At one end, the rate of short-term unemployment, defined as those unemployed fewer than 15 weeks, is lower than at any point since the Korean War and is already 0.4% below the bottom reached in the late 90s boom, with half of the gap likely due to demographic change. According to Goldman economists, "from the perspective of workers transitioning briefly between jobs whose attachment to employment is high, this is already a very tight labor market."
At the other end, the pool of struggling workers at the margins of the labor market remains larger than in past expansions. In particular, the rate of medium- to long-term unemployment, defined as those unemployed at least 15 weeks, remains 0.75% higher than the low reached in the late 90s boom, and almost none of that gap is attributable to demographic change.
The delta between the two labor markets is shown in the chart below.
Without going to much into the reasons behind this divergence here (we will cover them in a subsequent post), the current state of the labor market presents a difficult trade-off for monetary policymakers, Goldman claims. On one hand, the pool of struggling workers on the margins of the labor force is still noticeably higher than in past expansions, and the possibility of bringing some of them back into employment is not an entirely lost cause. Quantified, this would represent a potential influx of millions of potential workers who have mostly fallen out of labor force for one reason or another. Their return could be catalyzed by a hotter labor market which would likely raise their probability of re-employment a bit further.

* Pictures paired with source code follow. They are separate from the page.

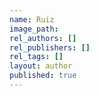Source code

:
 ```yaml
---
name: Ruiz
image_path:
rel_authors: []
rel_publishers: []
rel_tags: []
layout: author
published: true
---
```

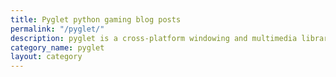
 ```yaml
---
title: Pyglet python gaming blog posts
permalink: "/pyglet/"
description: pyglet is a cross-platform windowing and multimedia library for Python, intended for developing games and other visually rich applications. It supports windowing, user interface event handling, Joysticks, OpenGL graphics, loading images and videos, and playing sounds and music. pyglet works on Windows, OS X and Linux.
category_name: pyglet
layout: category
---
```

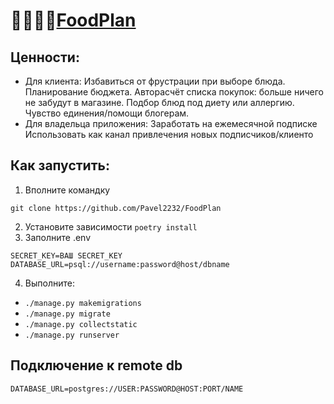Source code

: # 🍧🍳🥐🦑[FoodPlan](http://51.250.97.251/)
## Ценности:
- Для клиента:
Избавиться от фрустрации при выборе блюда.
Планирование бюджета.
Авторасчёт списка покупок: больше ничего не забудут в магазине.
Подбор блюд под диету или аллергию.
Чувство единения/помощи блогерам. 
- Для владельца приложения:
Заработать на ежемесячной подписке
Использовать как канал привлечения новых подписчиков/клиенто


## Как запустить:
1. Вполните командку 
```
git clone https://github.com/Pavel2232/FoodPlan
```
2. Установите зависимости ``` poetry install ```
3. Заполните .env
```
SECRET_KEY=ВАШ SECRET_KEY
DATABASE_URL=psql://username:password@host/dbname
```

4. Выполните:
- ```./manage.py makemigrations```
- ```./manage.py migrate```
- ```./manage.py collectstatic```
- ```./manage.py runserver```

## Подключение к remote db
`DATABASE_URL=postgres://USER:PASSWORD@HOST:PORT/NAME`
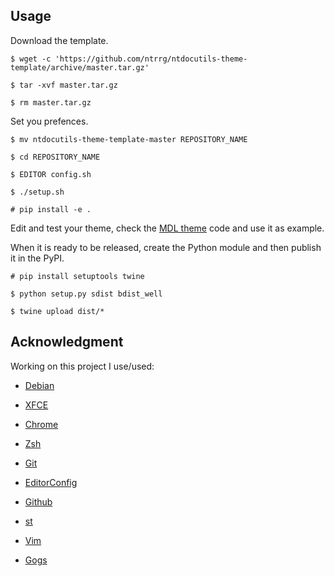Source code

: ## Usage

Download the template.

```shell-session
$ wget -c 'https://github.com/ntrrg/ntdocutils-theme-template/archive/master.tar.gz'
```

```shell-session
$ tar -xvf master.tar.gz
```

```shell-session
$ rm master.tar.gz
```

Set you prefences.

```shell-session
$ mv ntdocutils-theme-template-master REPOSITORY_NAME
```

```shell-session
$ cd REPOSITORY_NAME
```

```shell-session
$ EDITOR config.sh
```

```shell-session
$ ./setup.sh
```

```shell-session
# pip install -e .
```

Edit and test your theme, check the [MDL theme](https://github.com/ntrrg/ntdocutils-theme-mdl/)
code and use it as example.

When it is ready to be released, create the Python module and then publish it
in the PyPI.

```shell-session
# pip install setuptools twine
```

```shell-session
$ python setup.py sdist bdist_well
```

```shell-session
$ twine upload dist/*
```

## Acknowledgment

Working on this project I use/used:

* [Debian](https://www.debian.org/)

* [XFCE](https://xfce.org/)

* [Chrome](https://www.google.com/chrome/browser/desktop/index.html)

* [Zsh](http://www.zsh.org/)

* [Git](https://git-scm.com/)

* [EditorConfig](http://editorconfig.org/)

* [Github](https://github.com)

* [st](https://st.suckless.org/)

* [Vim](https://www.vim.org/)

* [Gogs](https://gogs.io/)


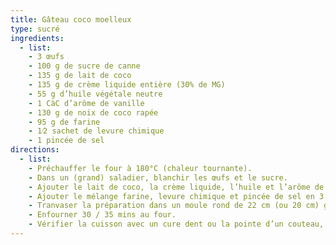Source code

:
 ```yaml
---
title: Gâteau coco moelleux
type: sucré
ingredients:
  - list:
    - 3 œufs 
    - 100 g de sucre de canne
    - 135 g de lait de coco
    - 135 g de crème liquide entière (30% de MG)
    - 55 g d’huile végétale neutre
    - 1 CàC d’arôme de vanille
    - 130 g de noix de coco rapée
    - 95 g de farine
    - 1⁄2 sachet de levure chimique
    - 1 pincée de sel
directions:
  - list:
    - Préchauffer le four à 180°C (chaleur tournante).
    - Dans un (grand) saladier, blanchir les œufs et le sucre.    
    - Ajouter le lait de coco, la crème liquide, l’huile et l’arôme de vanille puis incorporer la noix de coco rapée en 3 fois.
    - Ajouter le mélange farine, levure chimique et pincée de sel en 3 fois et mélanger jusqu’à ce que la farine ne soit plus visible.
    - Tranvaser la préparation dans un moule rond de 22 cm (ou 20 cm) graissé ou chemisé de papier cuisson.
    - Enfourner 30 / 35 mins au four.
    - Vérifier la cuisson avec un cure dent ou la pointe d’un couteau, il doit ressortir sec.
---
```

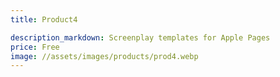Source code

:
 ```yaml
---
title: Product4

description_markdown: Screenplay templates for Apple Pages
price: Free
image: //assets/images/products/prod4.webp
---
```

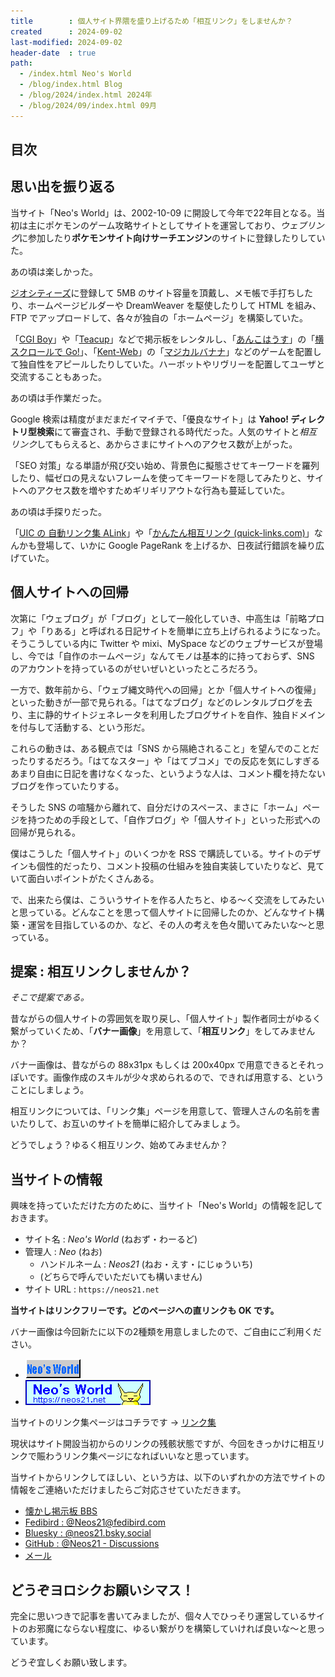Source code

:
 ```yaml
---
title        : 個人サイト界隈を盛り上げるため「相互リンク」をしませんか？
created      : 2024-09-02
last-modified: 2024-09-02
header-date  : true
path:
  - /index.html Neo's World
  - /blog/index.html Blog
  - /blog/2024/index.html 2024年
  - /blog/2024/09/index.html 09月
---
```


## 目次

## 思い出を振り返る

当サイト「Neo's World」は、2002-10-09 に開設して今年で22年目となる。当初は主にポケモンのゲーム攻略サイトとしてサイトを運営しており、*ウェブリング*に参加したり**ポケモンサイト向けサーチエンジン**のサイトに登録したりしていた。

あの頃は楽しかった。

[ジオシティーズ](https://www.watch.impress.co.jp/img/ipw/docs/1145/646/html/geo2.jpg.html)に登録して 5MB のサイト容量を頂戴し、メモ帳で手打ちしたり、ホームページビルダーや DreamWeaver を駆使したりして HTML を組み、FTP でアップロードして、各々が独自の「ホームページ」を構築していた。

「[CGI Boy](https://kpedia.saikyou.biz/wiki/CGIBOY)」や「[Teacup](https://forest.watch.impress.co.jp/docs/news/1429069.html)」などで掲示板をレンタルし、「[あんこはうす](http://www.ankohouse.com/j/)」の「[横スクロールで Go!](https://www.flickr.com/photos/hrykm169/4837642401)」、「[Kent-Web](https://www.kent-web.com/)」の「[マジカルバナナ](https://takoyaki.net/cgi/monkey/monkey.cgi)」などのゲームを配置して独自性をアピールしたりしていた。ハーボットやリヴリーを配置してユーザと交流することもあった。

あの頃は手作業だった。

Google 検索は精度がまだまだイマイチで、「優良なサイト」は **Yahoo! ディレクトリ型検索**にて審査され、手動で登録される時代だった。人気のサイトと*相互リンク*してもらえると、あからさまにサイトへのアクセス数が上がった。

「SEO 対策」なる単語が飛び交い始め、背景色に擬態させてキーワードを羅列したり、幅ゼロの見えないフレームを使ってキーワードを隠してみたりと、サイトへのアクセス数を増やすためギリギリアウトな行為も蔓延していた。

あの頃は手探りだった。

「[UIC の 自動リンク集 ALink](http://alink.uic.to/)」や「[かんたん相互リンク (quick-links.com)](http://easylink.seesaa.net/)」なんかも登場して、いかに Google PageRank を上げるか、日夜試行錯誤を繰り広げていた。

## 個人サイトへの回帰

次第に「ウェブログ」が「ブログ」として一般化していき、中高生は「前略プロフ」や「りある」と呼ばれる日記サイトを簡単に立ち上げられるようになった。そうこうしている内に Twitter や mixi、MySpace などのウェブサービスが登場し、今では「自作のホームページ」なんてモノは基本的に持っておらず、SNS のアカウントを持っているのがせいぜいといったところだろう。

一方で、数年前から、「ウェブ縄文時代への回帰」とか「個人サイトへの復帰」といった動きが一部で見られる。「はてなブログ」などのレンタルブログを去り、主に静的サイトジェネレータを利用したブログサイトを自作、独自ドメインを付与して活動する、という形だ。

これらの動きは、ある観点では「SNS から隔絶されること」を望んでのことだったりするだろう。「はてなスター」や「はてブコメ」での反応を気にしすぎるあまり自由に日記を書けなくなった、というような人は、コメント欄を持たないブログを作っていたりする。

そうした SNS の喧騒から離れて、自分だけのスペース、まさに「ホーム」ページを持つための手段として、「自作ブログ」や「個人サイト」といった形式への回帰が見られる。

僕はこうした「個人サイト」のいくつかを RSS で購読している。サイトのデザインも個性的だったり、コメント投稿の仕組みを独自実装していたりなど、見ていて面白いポイントがたくさんある。

で、出来たら僕は、こういうサイトを作る人たちと、ゆる～く交流をしてみたいと思っている。どんなことを思って個人サイトに回帰したのか、どんなサイト構築・運営を目指しているのか、など、その人の考えを色々聞いてみたいな～と思っている。

## 提案 : 相互リンクしませんか？

*そこで提案である。*

昔ながらの個人サイトの雰囲気を取り戻し、「個人サイト」製作者同士がゆるく繋がっていくため、「**バナー画像**」を用意して、「**相互リンク**」をしてみませんか？

バナー画像は、昔ながらの 88x31px もしくは 200x40px で用意できるとそれっぽいです。画像作成のスキルが少々求められるので、できれば用意する、ということにしましょう。

相互リンクについては、「リンク集」ページを用意して、管理人さんの名前を書いたりして、お互いのサイトを簡単に紹介してみましょう。

どうでしょう？ゆるく相互リンク、始めてみませんか？

## 当サイトの情報

興味を持っていただけた方のために、当サイト「Neo's World」の情報を記しておきます。

- サイト名 : *Neo's World* (ねおず・わーるど)
- 管理人 : *Neo* (ねお)
  - ハンドルネーム : *Neos21* (ねお・えす・にじゅういち)
  - (どちらで呼んでいただいても構いません)
- サイト URL : `https://neos21.net`

**当サイトはリンクフリーです。どのページへの直リンクも OK です。**

バナー画像は今回新たに以下の2種類を用意しましたので、ご自由にご利用ください。

- [![新 Banner 88x31 01](/about/banner-88x31-01.png)](/about/banner-88x31-01.png)
- [![新 Banner 200x40 01](/about/banner-200x40-01.png)](/about/banner-200x40-01.png)

当サイトのリンク集ページはコチラです → [リンク集](/about/links.html)

現状はサイト開設当初からのリンクの残骸状態ですが、今回をきっかけに相互リンクで賑わうリンク集ページになればいいなと思っています。

当サイトからリンクしてほしい、という方は、以下のいずれかの方法でサイトの情報をご連絡いただけましたらご対応させていただきます。

- [懐かし掲示板 BBS](https://legacy-of-bbs.pages.dev/)
- [Fedibird : @Neos21@fedibird.com](https://fedibird.com/@Neos21)
- [Bluesky : @neos21.bsky.social](https://bsky.app/profile/neos21.bsky.social)
- [GitHub : @Neos21 - Discussions](https://github.com/Neos21/Neos21/discussions)
- [メール](/about/index.html#mail)

## どうぞヨロシクお願いシマス！

完全に思いつきで記事を書いてみましたが、個々人でひっそり運営しているサイトのお邪魔にならない程度に、ゆるい繋がりを構築していければ良いな～と思っています。

どうぞ宜しくお願い致します。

The decline in the share of prime-age individuals who report being discouraged, disabled, or uninterested in working has boosted the overall participation rate by 0.5pp over the last two years. A very hot job market could plausibly provide a boost of another few tenths in coming years, though it is less clear whether this boost would prove sustainable beyond the current cycle. This would cause the participation rate to fall more slowly than implied by population aging effects (as our standing forecast already anticipates) rather than to rise outright, and it means that for a given level of job creation, the unemployment rate would fall about 0.5pp less than without the participation boost.
Goldman then makes this fascinating observations: the consequence of letting the labor market tighten further is that the short-term unemployment rate, already at levels never seen outside of major wartime mobilizations, will fall further still.
As Exhibit 2 makes clear, the short-term unemployment rate is unlikely to simply move sideways while the long-term rate catches up. Why does this matter? One reason is that because of their greater attachment to employment, the short-term unemployed probably do matter more for overall labor market tightness. While popular predictions several years ago that wage growth would accelerate sharply because of the low short-term unemployment rate have not fared well, an exceptionally low rate of short-term unemployment probably does heighten the risk of overheating eventually.
What are the monetary implications?
This trade-off offered by a high-pressure economy did not appeal to Fed officials last year, and despite the still-restrained rates of wage growth and inflation, we doubt that they find it much more appealing today. We expect that preventing the labor market from moving into almost unprecedented territory will continue to provide a very strong motivation for a steady pace of tightening in coming years.
In other words, in its ongoing attempt to reflate, the Fed has recreated a functional war economy - at least in terms of labor metrics - and if only for the subsegment of the labor force that is not disabled, discouraged or doesn't want a job (or is on drugs). For everyone else, this remains a recession. The good news, according to Goldman, is that the Fed won't push even more.... unless Goldman is wrong of course, in which case those millions who remain locked out of a job will become increasingly frustrated, disenchanted, and more vocal, at which point their only possible means to re-enter the labor market would be with a non-hypothetical, and all too real war, to take "advantage" of the millions of low-skilled, rusty and/or otherwise "damaged" former-workers whom nobody would hire otherwise.